According to claim 1,
The length correction unit is a dielectric region search system for correcting the reference region to n comparison target regions satisfying Equation 1 below.
[Equation 1]

(Where S is the start position of the reference region, E is the end position of the reference region, L is the adjustment length, and n is a constant)

3. The method of claim 2,
The starting position of the comparison target area is

and the end position of the comparison target area is

Human Genome Region Search System.
(Where S is the starting position of the reference area, L is the adjustment length, and k is the

is an integer that satisfies

According to claim 1,
The length correction unit is a dielectric region search system for matching the reference region and the corrected comparison target region with each other.

5. The method of claim 4,
The reference region search unit is a genome region search system that checks whether a section of the reference region matched with the comparison target region specified by the binary search method overlaps with a section of the specific region.

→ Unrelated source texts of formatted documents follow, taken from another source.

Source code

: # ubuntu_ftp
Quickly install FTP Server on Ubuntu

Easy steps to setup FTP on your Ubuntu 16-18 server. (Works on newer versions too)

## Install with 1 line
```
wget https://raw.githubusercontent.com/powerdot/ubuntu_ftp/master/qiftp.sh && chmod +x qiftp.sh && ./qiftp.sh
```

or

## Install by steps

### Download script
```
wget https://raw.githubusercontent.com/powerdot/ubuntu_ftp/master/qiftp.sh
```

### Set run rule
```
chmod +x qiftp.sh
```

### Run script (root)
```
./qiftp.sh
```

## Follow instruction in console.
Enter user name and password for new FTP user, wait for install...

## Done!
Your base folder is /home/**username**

According to claim 1, wherein the binary search unit
By comparing the N/2th comparison target area with the specific area,
If the start position of the N/2-th comparison target region is larger than the end position of the specific region, the search continues for the 1st to N/2-1-th comparison target regions,
If the start position of the specific region is larger than the end position of the N/2-th comparison region, the search continues for the N/2+1-th to the N-th region to be compared,
When the section between the specific region and the comparison target region overlaps, the search is terminated and the corresponding comparison target region is specified.

The method of claim 1, wherein the reference region search unit
Search until the section of the comparison target area aligned in front of the specified comparison target area does not overlap with the section of the specific area,
A genome region retrieval system that searches until a section between the comparison target region and the specific region aligned behind the specified comparison target region does not overlap.